Otro, pregona con mucha sabiduría: Cuando
se lee poco se dispara mucho. Una muchacha ha escrito con plumón en su
barriga de embarazada: Que se rinda tu madre, porque la mía no. Uno que está
entre mis favoritos: Disculpe las
molestias, estamos cambiando el país para usted. Y este que tiene indudable
peso histórico Hay décadas donde nada
ocurre, y hay semanas donde ocurren décadas.
Y
también la insurrección cívica tiene su banda sonora, viejas canciones de los
años 70, en las que reviven las voces de los Quilapayún entonando con ritmo
nostálgico el pueblo, unido, jamás será vencido, y las que han compuesto los
hermanos Carlos y Luis Enrique Mejía Godoy, y muchos otros cantautores jóvenes.
La
lejanía, ese vacío a través de las décadas, hace, no obstante, que los nietos
desprecien, o rechacen, no pocos de los símbolos bajo los que pelearon los
abuelos; y aquellos de esos abuelos que detentan hoy el poder, se han vuelto
indeseables para sus descendientes. Ellos y los símbolos de los que se han
apropiado. La propaganda oficial obra milagros malsanos, como ha sido el abuso
a lo largo de la última década de la bandera rojinegra, que de herencia
histórica pasó a ser incautada por una secta.
Esa
bandera, levantada por el general Sandino en las montañas de las Segovias en su
gesta de seis años por la soberanía nacional, y cuyos colores identificaba en
sus proclamas con los propósitos de su lucha, negro por el luto de la patria
agredida, rojo por la sangre derramada, estuvo en las barricadas en la
insurrección que dio fin al somocismo.
Y
hay que advertir, porque es esencial, que, entre una y otra lucha, la que
culminó hace casi 40 años, en 1979, y la de ahora, hay una diferencia
fundamental: los nietos pelean sin armas de guerra. Son los que han puesto los
muertos, en una resistencia cívica sin precedentes, y de esta manera, aunque
con dolor y sufrimiento, y sacrificio, le abren al país la oportunidad de un
cambio político: el paso de la dictadura a la democracia, sin que medie una
guerra civil.
Esa
bandera a la que vuelvo, fue expropiada y malversada de tal manera, que llegó a
sustituir, a la fuerza, a la bandera nacional, y usada como elemento decorativo
hasta la náusea, se ha multiplicado en tarimas de actos públicos,
comparecencias oficiales, desfiles y concentraciones, igual que se
multiplicaron los árboles de la vida, hasta convertirse en símbolos odiosos del
poder.
No
es extraño entonces que los nietos la adversen, y hasta le prendan fuego, ya
que ignoran que se trata de una herencia de sus abuelos, a su vez recibida de
un tatarabuelo lejano y difuso, y cuya figura también ha sido distorsionada, y
la vean sólo como una impostura que el nuevo poder familiar ha colocado en
lugar de la bandera del país, cuyos colores, azul y blanco, se multiplican en
las marchas de protesta, en las fachadas de las casas, en las ventanillas de
los vehículos, en pañoletas y cintillos de cabeza, en las mejillas de los
jóvenes manifestantes.
La
bandera nacional se ha convertido en un símbolo subversivo que se enarbola de
manera espontánea, y masiva, y representa la unidad del país en la lucha por
conquistar la democracia y las libertades públicas. El partido oficial ha
corrido a rescatarla, pero de manera tardía, y fallida. En sus manos, todo
resulta en imposición, y en falsificación.
No
hay nada de nacionalismo mezquino en el despliegue de la bandera de Nicaragua.

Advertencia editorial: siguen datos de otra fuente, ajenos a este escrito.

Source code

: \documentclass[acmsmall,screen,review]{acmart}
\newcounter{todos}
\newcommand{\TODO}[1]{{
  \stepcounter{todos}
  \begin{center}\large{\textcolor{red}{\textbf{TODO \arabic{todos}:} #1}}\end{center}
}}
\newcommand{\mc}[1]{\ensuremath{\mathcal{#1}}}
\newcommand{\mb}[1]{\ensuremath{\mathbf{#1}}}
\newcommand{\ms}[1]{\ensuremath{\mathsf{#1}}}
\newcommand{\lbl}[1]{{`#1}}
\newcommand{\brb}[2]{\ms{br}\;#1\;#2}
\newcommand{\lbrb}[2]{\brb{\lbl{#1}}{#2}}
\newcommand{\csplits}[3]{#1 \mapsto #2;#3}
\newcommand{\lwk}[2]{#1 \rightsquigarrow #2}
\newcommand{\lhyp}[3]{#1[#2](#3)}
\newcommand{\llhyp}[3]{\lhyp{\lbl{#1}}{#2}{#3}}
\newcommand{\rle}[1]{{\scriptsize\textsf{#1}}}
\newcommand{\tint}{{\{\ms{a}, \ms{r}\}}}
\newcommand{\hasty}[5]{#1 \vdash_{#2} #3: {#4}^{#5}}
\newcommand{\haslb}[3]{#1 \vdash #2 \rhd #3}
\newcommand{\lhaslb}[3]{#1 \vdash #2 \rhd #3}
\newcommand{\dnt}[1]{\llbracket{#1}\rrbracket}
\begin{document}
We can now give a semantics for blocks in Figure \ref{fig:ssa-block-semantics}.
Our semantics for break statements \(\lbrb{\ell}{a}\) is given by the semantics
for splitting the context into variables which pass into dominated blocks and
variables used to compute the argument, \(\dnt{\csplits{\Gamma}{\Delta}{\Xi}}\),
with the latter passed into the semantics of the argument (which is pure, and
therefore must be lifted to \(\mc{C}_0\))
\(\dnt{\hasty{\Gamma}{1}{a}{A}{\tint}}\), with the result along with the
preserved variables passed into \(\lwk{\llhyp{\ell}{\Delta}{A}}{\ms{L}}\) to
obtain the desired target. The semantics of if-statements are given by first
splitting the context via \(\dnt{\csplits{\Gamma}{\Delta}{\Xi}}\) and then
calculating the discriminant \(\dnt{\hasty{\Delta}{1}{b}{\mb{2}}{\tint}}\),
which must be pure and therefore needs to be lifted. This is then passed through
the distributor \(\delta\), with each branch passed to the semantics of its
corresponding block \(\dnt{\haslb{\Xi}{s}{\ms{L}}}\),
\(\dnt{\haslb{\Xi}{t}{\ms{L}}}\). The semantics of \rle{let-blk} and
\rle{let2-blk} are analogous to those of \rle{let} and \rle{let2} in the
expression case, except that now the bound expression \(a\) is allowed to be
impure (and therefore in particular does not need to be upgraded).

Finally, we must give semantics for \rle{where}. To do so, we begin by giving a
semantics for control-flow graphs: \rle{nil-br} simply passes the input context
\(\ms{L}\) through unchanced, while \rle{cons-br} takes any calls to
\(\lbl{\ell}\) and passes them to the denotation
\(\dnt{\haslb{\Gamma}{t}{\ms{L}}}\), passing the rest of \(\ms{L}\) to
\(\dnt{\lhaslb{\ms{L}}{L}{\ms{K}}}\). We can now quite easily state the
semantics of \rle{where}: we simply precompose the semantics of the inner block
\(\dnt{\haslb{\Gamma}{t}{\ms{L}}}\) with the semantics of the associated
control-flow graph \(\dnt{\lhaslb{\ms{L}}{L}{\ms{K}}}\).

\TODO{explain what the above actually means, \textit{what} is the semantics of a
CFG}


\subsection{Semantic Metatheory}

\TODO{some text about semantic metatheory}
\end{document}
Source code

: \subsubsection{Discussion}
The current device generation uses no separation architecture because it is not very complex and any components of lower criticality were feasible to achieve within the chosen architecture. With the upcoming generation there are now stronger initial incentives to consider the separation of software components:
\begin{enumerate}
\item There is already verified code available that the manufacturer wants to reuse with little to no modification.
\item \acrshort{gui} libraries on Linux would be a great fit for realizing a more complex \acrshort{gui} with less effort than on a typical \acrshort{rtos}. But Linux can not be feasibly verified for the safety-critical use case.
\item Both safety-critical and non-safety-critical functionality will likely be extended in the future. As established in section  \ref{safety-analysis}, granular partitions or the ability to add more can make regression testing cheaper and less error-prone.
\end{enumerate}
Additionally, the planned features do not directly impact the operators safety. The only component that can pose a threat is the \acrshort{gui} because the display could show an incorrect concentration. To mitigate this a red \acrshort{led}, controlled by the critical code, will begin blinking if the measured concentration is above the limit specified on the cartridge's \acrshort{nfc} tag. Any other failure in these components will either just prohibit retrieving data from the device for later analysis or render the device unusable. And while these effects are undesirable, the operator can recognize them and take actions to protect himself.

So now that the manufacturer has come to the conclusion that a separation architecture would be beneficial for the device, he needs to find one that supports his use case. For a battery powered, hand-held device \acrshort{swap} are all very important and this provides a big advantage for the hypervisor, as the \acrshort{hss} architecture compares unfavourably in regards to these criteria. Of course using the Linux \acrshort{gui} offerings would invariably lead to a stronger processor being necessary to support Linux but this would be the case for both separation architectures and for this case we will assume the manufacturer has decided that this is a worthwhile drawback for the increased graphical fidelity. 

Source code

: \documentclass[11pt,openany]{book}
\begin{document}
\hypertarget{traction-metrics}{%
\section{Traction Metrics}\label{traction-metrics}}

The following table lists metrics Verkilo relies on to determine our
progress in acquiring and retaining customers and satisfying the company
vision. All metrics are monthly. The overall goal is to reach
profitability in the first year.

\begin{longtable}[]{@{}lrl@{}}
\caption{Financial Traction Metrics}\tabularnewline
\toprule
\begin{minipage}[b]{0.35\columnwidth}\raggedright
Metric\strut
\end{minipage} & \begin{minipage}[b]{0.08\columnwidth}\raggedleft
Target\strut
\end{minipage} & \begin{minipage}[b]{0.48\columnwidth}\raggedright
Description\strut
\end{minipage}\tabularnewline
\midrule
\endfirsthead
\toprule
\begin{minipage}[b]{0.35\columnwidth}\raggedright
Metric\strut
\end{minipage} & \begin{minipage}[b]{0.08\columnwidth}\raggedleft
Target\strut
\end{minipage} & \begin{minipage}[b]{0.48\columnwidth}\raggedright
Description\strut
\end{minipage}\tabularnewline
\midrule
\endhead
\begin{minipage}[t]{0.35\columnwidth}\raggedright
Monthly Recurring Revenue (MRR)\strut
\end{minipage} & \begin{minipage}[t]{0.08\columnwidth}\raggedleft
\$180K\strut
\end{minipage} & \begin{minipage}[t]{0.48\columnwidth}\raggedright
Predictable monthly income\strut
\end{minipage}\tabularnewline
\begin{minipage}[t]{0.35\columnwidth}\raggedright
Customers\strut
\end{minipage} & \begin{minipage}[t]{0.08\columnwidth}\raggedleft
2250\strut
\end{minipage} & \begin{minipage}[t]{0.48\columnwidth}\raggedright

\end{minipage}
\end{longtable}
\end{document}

Es el símbolo de los nietos por recuperar a la nación, y detrás de esa oleada
han seguido sus padres y no pocos de los abuelos, que se ponen también detrás
de los pasos que abren el camino hacia el futuro, dichosamente, hasta ahora,
lejos los partidos políticos de esta marea.
Un reclamo así, sin
caudillos ni aprendices de caudillos, encabezado por jóvenes lúcidos y
transparentes, dichosamente inexpertos en artimañas políticas, es lo que nos
dará una nueva Nicaragua. Es la hora de los nietos.
Masatepe,
mayo 2018.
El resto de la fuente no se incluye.